## Directions
Your answer should consist of each line below that includes the word "הפונקציות".

## Material provided
· · · · · · ·

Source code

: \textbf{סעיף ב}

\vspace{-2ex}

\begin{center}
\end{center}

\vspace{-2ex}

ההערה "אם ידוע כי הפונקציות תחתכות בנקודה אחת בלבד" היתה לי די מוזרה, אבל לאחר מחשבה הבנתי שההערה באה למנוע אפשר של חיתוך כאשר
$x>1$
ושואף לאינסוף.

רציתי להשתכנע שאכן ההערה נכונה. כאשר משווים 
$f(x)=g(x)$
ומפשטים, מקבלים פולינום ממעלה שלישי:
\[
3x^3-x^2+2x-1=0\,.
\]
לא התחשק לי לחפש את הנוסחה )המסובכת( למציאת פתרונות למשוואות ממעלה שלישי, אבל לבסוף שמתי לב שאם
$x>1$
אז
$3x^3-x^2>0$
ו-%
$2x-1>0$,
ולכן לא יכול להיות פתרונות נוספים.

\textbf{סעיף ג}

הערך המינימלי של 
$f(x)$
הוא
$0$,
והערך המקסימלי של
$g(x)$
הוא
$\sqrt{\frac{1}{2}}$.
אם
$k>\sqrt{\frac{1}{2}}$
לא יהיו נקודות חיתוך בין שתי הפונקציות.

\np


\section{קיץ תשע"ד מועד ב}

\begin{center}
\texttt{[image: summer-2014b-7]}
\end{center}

· · · · · · ·

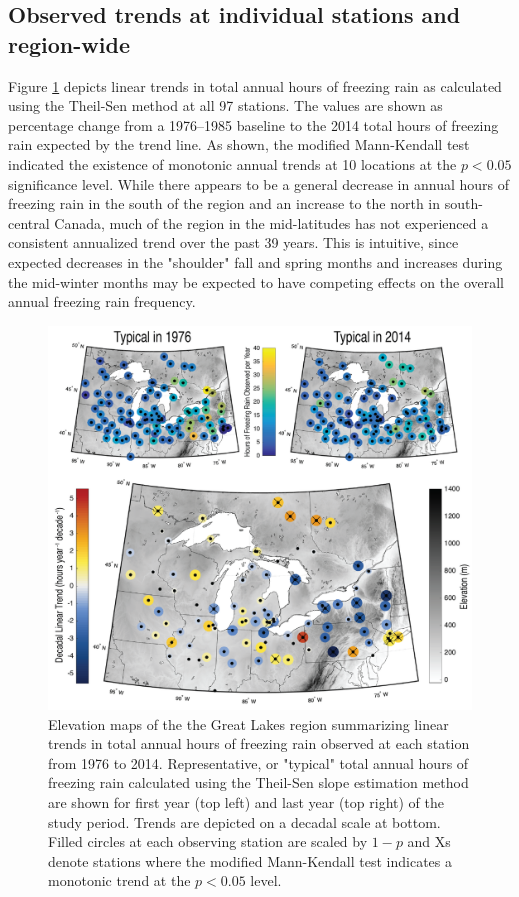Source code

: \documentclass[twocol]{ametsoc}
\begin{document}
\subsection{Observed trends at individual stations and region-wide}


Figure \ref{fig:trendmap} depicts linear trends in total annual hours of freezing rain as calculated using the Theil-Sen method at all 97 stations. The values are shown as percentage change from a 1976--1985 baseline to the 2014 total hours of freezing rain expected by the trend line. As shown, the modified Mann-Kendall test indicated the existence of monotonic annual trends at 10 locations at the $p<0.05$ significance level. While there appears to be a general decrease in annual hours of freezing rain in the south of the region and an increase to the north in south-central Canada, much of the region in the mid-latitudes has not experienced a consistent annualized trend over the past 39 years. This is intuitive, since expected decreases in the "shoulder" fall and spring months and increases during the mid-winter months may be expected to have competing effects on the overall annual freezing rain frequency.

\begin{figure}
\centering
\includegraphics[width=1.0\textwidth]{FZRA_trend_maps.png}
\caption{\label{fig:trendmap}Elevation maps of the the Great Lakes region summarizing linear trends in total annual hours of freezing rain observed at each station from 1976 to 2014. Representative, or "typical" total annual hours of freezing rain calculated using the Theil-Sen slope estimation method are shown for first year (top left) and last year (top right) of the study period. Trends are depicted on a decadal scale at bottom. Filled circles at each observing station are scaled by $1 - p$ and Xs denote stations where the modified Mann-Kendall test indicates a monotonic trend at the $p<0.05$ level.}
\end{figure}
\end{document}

· · · · · · ·

## Written solution
ההערה "אם ידוע כי הפונקציות תחתכות בנקודה אחת בלבד" היתה לי די מוזרה, אבל לאחר מחשבה הבנתי שההערה באה למנוע אפשר של חיתוך כאשר
לא יהיו נקודות חיתוך בין שתי הפונקציות.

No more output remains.